It appears the federal government is on the verge of reducing funding for public transit and other means of "alternative" transportation. Such cutbacks could be bad news for California, where alternative transportation is mainstream and the state government is barely solvent.
Ever since the dawning of the tea age in 1991 (the year Congress passed the Intermodal Surface Transportation Efficiency Act, or ISTEA), the feds have devoted a fair amount to transit infrastructure, bike lanes, sidewalks and other stuff that make it possible to move people and goods without cars and trucks.

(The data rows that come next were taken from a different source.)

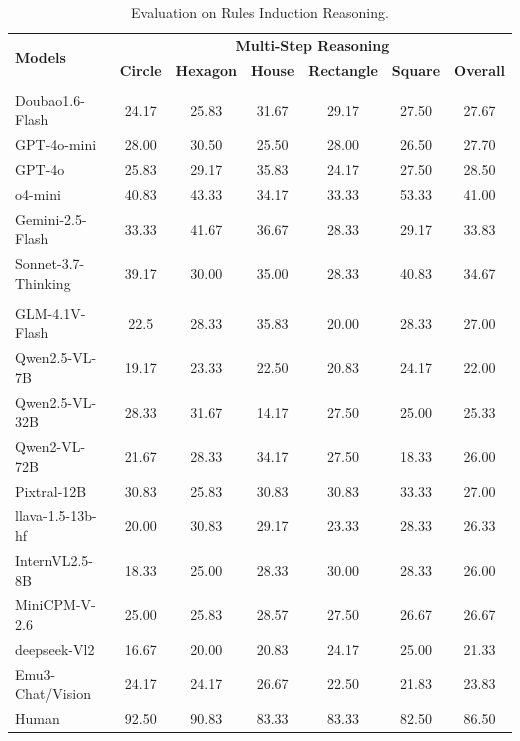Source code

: \documentclass{article}
\begin{document}
\begin{table}[b]
\setlength{\tabcolsep}{0.3mm} 
\centering
\begin{tabular}{l|cccccc}
\toprule
\multirow{2}{*}{\textbf{Models}} & \multicolumn{6}{c}{\textbf{Multi-Step Reasoning}} \\
 & \textbf{Circle} & \textbf{Hexagon} & \textbf{House} & \textbf{Rectangle} & \textbf{Square} & \textbf{Overall} \\
\midrule
\rowcolor{yellow!20}\multicolumn{7}{l}{\textbf{\textit{Proprietary}}} \\
Doubao1.6-Flash &24.17 &25.83 &31.67 &29.17 &27.50 &27.67 \\
GPT-4o-mini &28.00 &30.50 &25.50 &28.00 &26.50 &27.70 \\
GPT-4o & 25.83 &29.17 & 35.83 &24.17 &27.50 &28.50 \\
o4-mini & \cellcolor{gray!30}40.83 &\cellcolor{gray!30}43.33 & 34.17 &\cellcolor{gray!30}33.33 &\cellcolor{gray!30}53.33&\cellcolor{gray!30}41.00 \\
Gemini-2.5-Flash &33.33 &41.67 &\cellcolor{gray!30}36.67 &28.33 &29.17 &33.83 \\
Sonnet-3.7-Thinking &39.17 &30.00 & 35.00 &28.33 &40.83 &34.67\\
\midrule
\rowcolor{yellow!20}\multicolumn{7}{l}{\textbf{\textit{Open-source}}} \\
GLM-4.1V-Flash & 22.5 & 28.33 & 35.83 & 20.00 & 28.33 & 27.00 \\
Qwen2.5-VL-7B &19.17 &23.33 &22.50& 20.83 &24.17 & 22.00\\
Qwen2.5-VL-32B &28.33 &31.67 &14.17 & 27.50 &25.00 & 25.33\\
Qwen2-VL-72B &21.67 &28.33 &34.17 &27.50 &18.33 & 26.00 \\
Pixtral-12B &30.83 & 25.83& 30.83& 30.83 &33.33 & 27.00\\
llava-1.5-13b-hf &20.00 &30.83 & 29.17&23.33 &28.33 & 26.33 \\
InternVL2.5-8B & 18.33& 25.00&28.33 & 30.00 &28.33 &26.00\\
MiniCPM-V-2.6 & 25.00& 25.83 &28.57& 27.50 &26.67 & 26.67\\
deepseek-Vl2 &16.67&20.00&20.83&24.17&25.00&21.33\\
Emu3-Chat/Vision &24.17&24.17&26.67&22.50&21.83&23.83\\
\midrule
Human&\cellcolor{gray!30}92.50&\cellcolor{gray!30}90.83&\cellcolor{gray!30}83.33&\cellcolor{gray!30}83.33&\cellcolor{gray!30}82.50&\cellcolor{gray!30}86.50\\
\bottomrule
\end{tabular}
\caption{Evaluation on Rules Induction Reasoning.}
\label{tab:rules induction}
\end{table}
\end{document}
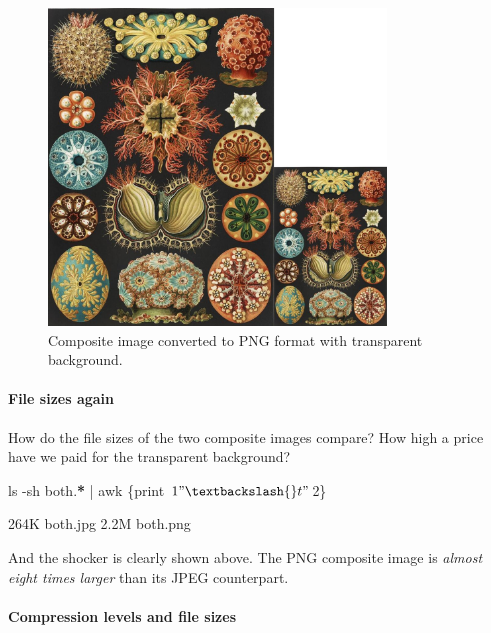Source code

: \documentclass[
  11pt,
  british,
  a4paper,
]{article}
\newenvironment{Shaded}{\begin{snugshade}}{\end{snugshade}}
\newcommand{\AttributeTok}[1]{\textcolor[rgb]{0.80,0.80,0.80}{#1}}
\newcommand{\ExtensionTok}[1]{\textcolor[rgb]{0.80,0.80,0.80}{#1}}
\newcommand{\FunctionTok}[1]{\textcolor[rgb]{0.94,0.94,0.56}{#1}}
\newcommand{\KeywordTok}[1]{\textcolor[rgb]{0.94,0.87,0.69}{#1}}
\newcommand{\NormalTok}[1]{\textcolor[rgb]{0.80,0.80,0.80}{#1}}
\newcommand{\PreprocessorTok}[1]{\textcolor[rgb]{1.00,0.81,0.69}{\textbf{#1}}}
\newcommand{\StringTok}[1]{\textcolor[rgb]{0.80,0.58,0.58}{#1}}
\begin{document}
\begin{figure}
\hypertarget{fig:both-png}{%
\centering
\includegraphics[width=0.8\textwidth,height=\textheight]{images/both.png}
\caption{Composite image converted to PNG format with transparent
background.}\label{fig:both-png}
}
\end{figure}

\hypertarget{file-sizes-again}{%
\paragraph{File sizes again}\label{file-sizes-again}}

How do the file sizes of the two composite images compare? How high a
price have we paid for the transparent background?

\begin{Shaded}
\begin{Highlighting}[]
\FunctionTok{ls} \AttributeTok{{-}sh}\NormalTok{ both.}\PreprocessorTok{*} \KeywordTok{|} \FunctionTok{awk} \StringTok{\textquotesingle{}\{print $1 "\textbackslash{}t" $2\}\textquotesingle{}}

\ExtensionTok{264K}\NormalTok{    both.jpg}
\ExtensionTok{2.2M}\NormalTok{    both.png}
\end{Highlighting}
\end{Shaded}

And the shocker is clearly shown above. The PNG composite image is
\emph{almost eight times larger} than its JPEG counterpart.

\hypertarget{compression-levels-and-file-sizes}{%
\paragraph{Compression levels and file
sizes}\label{compression-levels-and-file-sizes}}
\end{document}
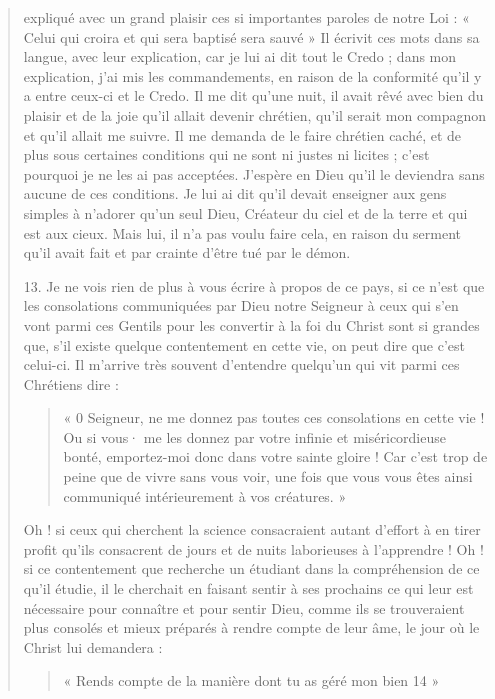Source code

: \begin{quote}
  expliqué avec un grand plaisir ces si importantes paroles de notre
Loi : « Celui qui croira et qui sera baptisé sera sauvé   » Il écrivit
ces mots dans sa langue, avec leur explication, car je lui ai dit
tout le Credo ; dans mon explication, j'ai mis les commandements,
en raison de la conformité qu'il y a entre ceux-ci et le Credo. Il
me dit qu'une nuit, il avait rêvé avec bien du plaisir et de la joie
qu'il allait devenir chrétien, qu'il serait mon compagnon et qu'il
allait me suivre. Il me demanda de le faire chrétien caché, et de
plus sous certaines conditions qui ne sont ni justes ni licites ; c'est
pourquoi je ne les ai pas acceptées. J'espère en Dieu qu'il le deviendra
sans aucune de ces conditions. Je lui ai dit qu'il devait enseigner
aux gens simples à n'adorer qu'un seul Dieu, Créateur du ciel
et de la terre et qui est aux cieux. Mais lui, il n'a pas voulu faire
cela, en raison du serment qu'il avait fait et par crainte d'être tué
par le démon.


13. Je ne vois rien de plus à vous écrire à propos de ce pays, si ce n'est que les consolations communiquées par Dieu notre Seigneur
à ceux qui s'en vont parmi ces Gentils pour les convertir à
la foi du Christ sont si grandes que, s'il existe quelque contentement
en cette vie, on peut dire que c'est celui-ci. Il m'arrive très
souvent d'entendre quelqu'un qui vit parmi ces Chrétiens dire : \begin{quote}
    « 0
Seigneur, ne me donnez pas toutes ces consolations en cette vie !
Ou si vous· me les donnez par votre infinie et miséricordieuse bonté,
emportez-moi donc dans votre sainte gloire ! Car c'est trop de
peine que de vivre sans vous voir, une fois que vous vous êtes ainsi
communiqué intérieurement à vos créatures. »
\end{quote} Oh ! si ceux qui 
cherchent la science consacraient autant d'effort à en tirer profit
qu'ils consacrent de jours et de nuits laborieuses à l'apprendre !
Oh ! si ce contentement que recherche un étudiant dans la compréhension
de ce qu'il étudie, il le cherchait en faisant sentir à ses
prochains ce qui leur est nécessaire pour connaître et pour sentir
Dieu, comme ils se trouveraient plus consolés et mieux préparés
à rendre compte de leur âme, le jour où le Christ lui demandera :
\begin{quote}
    « Rends compte de la manière dont tu as géré mon bien 14 »
\end{quote}


\end{quote}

About 20% of federal transportation dollars has gone for this alternative transportation, and regional agencies have had broad discretion to spend federal money on their preferred transit projects.
The new Republican majority in the House of Representatives has little interest in light rail or bike lanes. According to DC Streetsblog writer Tanya Snyder, Jim Tymon, Republican staff director of the House Highways and Transit Subcommittee, recently told highway construction executives that Republicans want to return transportation spending to its 1950's priorities of interstate commerce and travel enabled by the National Highway System.
Two weeks after the election, Rep. Michele Bachmann of Minnesota, a Tea Party darling, said that transportation should be exempt from the Tea Party's proposed ban on federal spending earmarks. What she specifically said was that earmarks for "building roads and bridges and interchanges" was acceptable. It was no accident that she didn't use subways or Safe Routes to School as an example of an appropriate earmark.
Bachmann recognizes that Republican voters, even Tea Partiers, are mostly residents of suburban, exurban and rural areas, and these voters expect to drive on wide highways no matter how deep the red ink.
At the same time Bachmann was making her pitch for highway projects, Rep. Jerry Lewis (R-Redlands) was demanding that the federal government take back $12 billion in unspent American Recovery and Reinvestment Act allocations, the biggest chunk of which is $2 billion for California's high-speed rail system. Does anyone seriously think Lewis would make that same demand if the $2 billion had been allocated for widening I-10 and I-15 in the Inland Empire?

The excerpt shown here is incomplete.